* **Problem to work on**
Show every line of the records below that contains the word "exibir".

Extracted records:
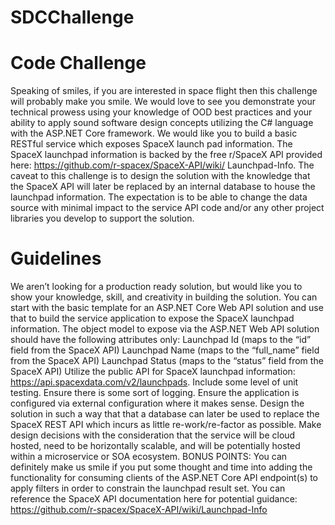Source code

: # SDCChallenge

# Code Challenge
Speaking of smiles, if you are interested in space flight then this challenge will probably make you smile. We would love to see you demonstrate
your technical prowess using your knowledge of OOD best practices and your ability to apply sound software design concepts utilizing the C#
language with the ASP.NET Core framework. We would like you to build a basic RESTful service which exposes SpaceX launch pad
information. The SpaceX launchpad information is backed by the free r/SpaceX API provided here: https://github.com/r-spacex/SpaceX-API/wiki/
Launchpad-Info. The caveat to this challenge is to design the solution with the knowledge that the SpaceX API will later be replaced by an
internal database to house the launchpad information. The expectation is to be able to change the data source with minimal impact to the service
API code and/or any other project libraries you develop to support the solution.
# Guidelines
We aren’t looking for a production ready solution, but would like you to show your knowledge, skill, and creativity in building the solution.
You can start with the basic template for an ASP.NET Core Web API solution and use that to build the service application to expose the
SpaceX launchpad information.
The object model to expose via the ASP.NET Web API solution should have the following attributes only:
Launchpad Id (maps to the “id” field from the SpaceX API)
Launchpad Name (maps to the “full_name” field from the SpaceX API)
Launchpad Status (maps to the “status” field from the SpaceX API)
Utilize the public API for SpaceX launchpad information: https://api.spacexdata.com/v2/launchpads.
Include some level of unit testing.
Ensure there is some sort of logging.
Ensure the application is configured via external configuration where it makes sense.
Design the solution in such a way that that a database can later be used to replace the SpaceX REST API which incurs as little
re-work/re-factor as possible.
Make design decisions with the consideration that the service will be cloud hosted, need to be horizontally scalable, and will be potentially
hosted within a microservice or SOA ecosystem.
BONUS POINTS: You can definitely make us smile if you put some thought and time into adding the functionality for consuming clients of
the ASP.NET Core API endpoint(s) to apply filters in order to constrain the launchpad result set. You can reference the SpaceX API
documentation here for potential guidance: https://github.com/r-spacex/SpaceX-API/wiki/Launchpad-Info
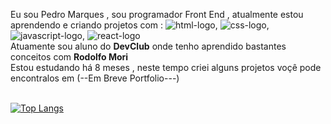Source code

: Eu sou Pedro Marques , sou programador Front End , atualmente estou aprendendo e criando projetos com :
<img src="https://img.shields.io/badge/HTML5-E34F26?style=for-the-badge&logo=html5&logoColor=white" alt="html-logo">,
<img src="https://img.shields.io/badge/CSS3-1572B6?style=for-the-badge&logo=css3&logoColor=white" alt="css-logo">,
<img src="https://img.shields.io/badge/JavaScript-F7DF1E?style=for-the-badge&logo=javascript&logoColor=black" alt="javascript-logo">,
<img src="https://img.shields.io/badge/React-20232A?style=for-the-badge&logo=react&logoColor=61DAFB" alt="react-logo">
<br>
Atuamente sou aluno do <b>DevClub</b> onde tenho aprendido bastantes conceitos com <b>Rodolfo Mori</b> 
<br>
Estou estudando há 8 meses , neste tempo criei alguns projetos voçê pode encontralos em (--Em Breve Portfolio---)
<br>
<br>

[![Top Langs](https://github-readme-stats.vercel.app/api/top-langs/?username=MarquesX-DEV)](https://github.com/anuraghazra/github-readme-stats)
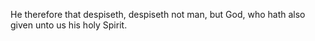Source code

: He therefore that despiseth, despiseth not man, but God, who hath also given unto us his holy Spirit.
==
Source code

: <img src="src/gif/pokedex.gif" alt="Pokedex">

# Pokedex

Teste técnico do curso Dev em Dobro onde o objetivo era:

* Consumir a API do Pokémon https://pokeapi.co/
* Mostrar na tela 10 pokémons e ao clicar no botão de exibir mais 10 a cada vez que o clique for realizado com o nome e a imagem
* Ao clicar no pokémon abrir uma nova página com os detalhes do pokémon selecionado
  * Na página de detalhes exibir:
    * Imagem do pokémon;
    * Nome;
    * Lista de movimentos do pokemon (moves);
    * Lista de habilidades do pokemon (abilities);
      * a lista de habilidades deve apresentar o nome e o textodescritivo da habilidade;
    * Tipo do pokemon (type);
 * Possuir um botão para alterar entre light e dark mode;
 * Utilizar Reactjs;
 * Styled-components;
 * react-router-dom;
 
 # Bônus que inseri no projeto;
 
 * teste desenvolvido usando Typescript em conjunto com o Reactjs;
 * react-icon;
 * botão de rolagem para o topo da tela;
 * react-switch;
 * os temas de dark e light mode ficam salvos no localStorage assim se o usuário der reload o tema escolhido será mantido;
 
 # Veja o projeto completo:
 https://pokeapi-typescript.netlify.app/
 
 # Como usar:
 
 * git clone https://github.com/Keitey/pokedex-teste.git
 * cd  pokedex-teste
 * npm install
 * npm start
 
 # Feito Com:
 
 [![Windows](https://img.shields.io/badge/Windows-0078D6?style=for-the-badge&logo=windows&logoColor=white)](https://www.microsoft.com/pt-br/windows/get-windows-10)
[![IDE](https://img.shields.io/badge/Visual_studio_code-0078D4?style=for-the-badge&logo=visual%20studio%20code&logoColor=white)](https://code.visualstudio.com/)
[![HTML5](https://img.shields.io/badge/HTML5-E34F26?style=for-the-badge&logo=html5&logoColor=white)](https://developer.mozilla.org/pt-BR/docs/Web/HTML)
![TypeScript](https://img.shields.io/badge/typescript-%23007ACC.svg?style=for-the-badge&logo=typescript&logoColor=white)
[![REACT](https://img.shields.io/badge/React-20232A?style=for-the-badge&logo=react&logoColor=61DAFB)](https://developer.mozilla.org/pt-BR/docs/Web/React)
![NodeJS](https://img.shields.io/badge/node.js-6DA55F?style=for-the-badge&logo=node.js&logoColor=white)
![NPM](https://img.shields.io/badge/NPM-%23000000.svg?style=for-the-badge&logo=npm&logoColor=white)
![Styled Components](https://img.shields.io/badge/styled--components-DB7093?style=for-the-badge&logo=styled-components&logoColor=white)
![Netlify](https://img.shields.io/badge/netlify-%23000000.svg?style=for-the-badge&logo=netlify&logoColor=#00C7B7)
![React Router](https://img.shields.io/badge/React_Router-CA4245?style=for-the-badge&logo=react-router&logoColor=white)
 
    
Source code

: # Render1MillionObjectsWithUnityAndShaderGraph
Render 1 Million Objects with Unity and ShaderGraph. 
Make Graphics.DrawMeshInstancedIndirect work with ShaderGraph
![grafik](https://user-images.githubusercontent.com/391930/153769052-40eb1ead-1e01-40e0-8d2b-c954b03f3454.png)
...
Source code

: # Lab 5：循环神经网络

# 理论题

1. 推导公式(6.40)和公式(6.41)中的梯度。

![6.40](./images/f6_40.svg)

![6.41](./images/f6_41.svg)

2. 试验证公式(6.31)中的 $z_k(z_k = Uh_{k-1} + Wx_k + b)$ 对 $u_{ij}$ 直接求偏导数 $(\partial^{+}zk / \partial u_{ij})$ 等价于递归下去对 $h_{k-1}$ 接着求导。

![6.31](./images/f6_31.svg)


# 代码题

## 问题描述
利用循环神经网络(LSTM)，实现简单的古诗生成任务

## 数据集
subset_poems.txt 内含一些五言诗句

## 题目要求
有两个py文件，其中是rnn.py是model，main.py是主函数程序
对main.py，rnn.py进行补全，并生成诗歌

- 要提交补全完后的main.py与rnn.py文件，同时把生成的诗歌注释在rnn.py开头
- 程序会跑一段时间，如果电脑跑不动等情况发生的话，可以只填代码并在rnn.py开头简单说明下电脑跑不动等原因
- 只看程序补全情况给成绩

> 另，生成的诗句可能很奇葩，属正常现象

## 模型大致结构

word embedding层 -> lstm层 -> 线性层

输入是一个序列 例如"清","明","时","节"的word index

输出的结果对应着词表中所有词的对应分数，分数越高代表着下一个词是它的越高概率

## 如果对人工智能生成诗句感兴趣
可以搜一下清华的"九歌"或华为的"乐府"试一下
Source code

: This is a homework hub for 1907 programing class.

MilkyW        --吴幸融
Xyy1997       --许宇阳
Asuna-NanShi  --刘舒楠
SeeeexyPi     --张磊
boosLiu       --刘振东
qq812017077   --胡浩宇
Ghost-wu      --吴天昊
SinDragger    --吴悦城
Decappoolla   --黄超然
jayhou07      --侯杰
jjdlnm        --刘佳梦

* **Solution for this problem**
* Mostrar na tela 10 pokémons e ao clicar no botão de exibir mais 10 a cada vez que o clique for realizado com o nome e a imagem
  * Na página de detalhes exibir:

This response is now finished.